Job Description
Prove is seeking a Senior Site Reliability Engineer to bring a software engineering approach to their operations. This role is crucial for maintaining and scaling highly reliable software systems, improving customer reliability, and helping development teams meet SLOs. The Senior Site Reliability Engineer will manage large systems through code and lead projects to find innovative solutions to challenges.
Role involves:
- Leading projects to find innovative solutions.
- Collaborating with senior leaders on strategic planning.
- Maintaining and enforcing processes for fault-tolerant, scalable, and reusable infrastructure.
- Collaborating in cross-functional teams.
- Promoting ownership of design, execution, and deployment.
- Reacting quickly to changing customer and business needs.
- Identifying repetitive tasks and implementing automation solutions.
- Writing documentation and training material for other teams.
- Participating in On Call shifts.
Requirements:
- 6 to 8 years of production engineering or software engineering experience with production exposure.
- 2+ years of experience with web application maintenance, leveraging containerized workflows such as Kubernetes or Docker.

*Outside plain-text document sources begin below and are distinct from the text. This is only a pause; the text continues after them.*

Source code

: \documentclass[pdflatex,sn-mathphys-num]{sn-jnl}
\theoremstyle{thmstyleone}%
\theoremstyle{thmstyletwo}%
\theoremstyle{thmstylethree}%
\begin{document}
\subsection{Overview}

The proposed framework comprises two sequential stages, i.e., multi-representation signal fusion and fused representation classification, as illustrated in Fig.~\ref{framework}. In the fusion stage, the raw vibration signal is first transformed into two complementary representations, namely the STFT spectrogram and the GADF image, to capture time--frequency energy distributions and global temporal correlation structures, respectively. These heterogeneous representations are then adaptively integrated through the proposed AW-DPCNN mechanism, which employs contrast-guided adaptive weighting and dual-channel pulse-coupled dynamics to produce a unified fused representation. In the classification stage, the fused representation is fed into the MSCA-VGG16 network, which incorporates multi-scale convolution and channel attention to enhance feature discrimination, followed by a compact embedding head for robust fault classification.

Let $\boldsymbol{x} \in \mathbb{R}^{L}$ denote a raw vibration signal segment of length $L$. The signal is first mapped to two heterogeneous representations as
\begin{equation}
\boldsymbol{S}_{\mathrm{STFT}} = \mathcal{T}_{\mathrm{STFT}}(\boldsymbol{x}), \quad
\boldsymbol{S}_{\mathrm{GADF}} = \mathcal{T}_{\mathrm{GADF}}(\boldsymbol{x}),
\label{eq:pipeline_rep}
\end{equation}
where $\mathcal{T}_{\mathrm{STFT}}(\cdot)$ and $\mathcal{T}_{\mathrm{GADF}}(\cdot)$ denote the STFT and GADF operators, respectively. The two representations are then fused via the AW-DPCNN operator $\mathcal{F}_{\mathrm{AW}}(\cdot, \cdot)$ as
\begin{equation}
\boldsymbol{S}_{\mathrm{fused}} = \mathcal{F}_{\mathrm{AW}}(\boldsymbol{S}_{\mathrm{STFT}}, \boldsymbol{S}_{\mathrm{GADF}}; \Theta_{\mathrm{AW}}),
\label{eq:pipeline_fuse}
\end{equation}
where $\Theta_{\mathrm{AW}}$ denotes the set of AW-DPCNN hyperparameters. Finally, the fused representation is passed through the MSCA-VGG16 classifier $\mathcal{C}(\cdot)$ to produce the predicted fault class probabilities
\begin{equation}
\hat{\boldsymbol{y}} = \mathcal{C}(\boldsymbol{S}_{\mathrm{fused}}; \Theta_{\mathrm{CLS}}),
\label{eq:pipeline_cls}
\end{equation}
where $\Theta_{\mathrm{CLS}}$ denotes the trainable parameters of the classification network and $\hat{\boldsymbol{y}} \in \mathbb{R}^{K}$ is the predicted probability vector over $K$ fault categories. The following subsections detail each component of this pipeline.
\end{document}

- Expertise in Applications and services telemetry using standards like Open Telemetry.
- Good coding and automation skills around tools running in production.
- 2+ years of experience with higher-level languages such as Java, Go, or Python.
- 2+ years of experience with operating systems and TCP/IP network fundamentals.
- Bachelor’s degree in computer science or related field.
Role offers:
- Competitive salaries & Bonus Plan (for eligible roles) and Equity Plan
- Modern Health for financial, mental, and physical wellness
- 401(k) Retirement Plan & Match (US Offices) and Local Country Pension (International Offices)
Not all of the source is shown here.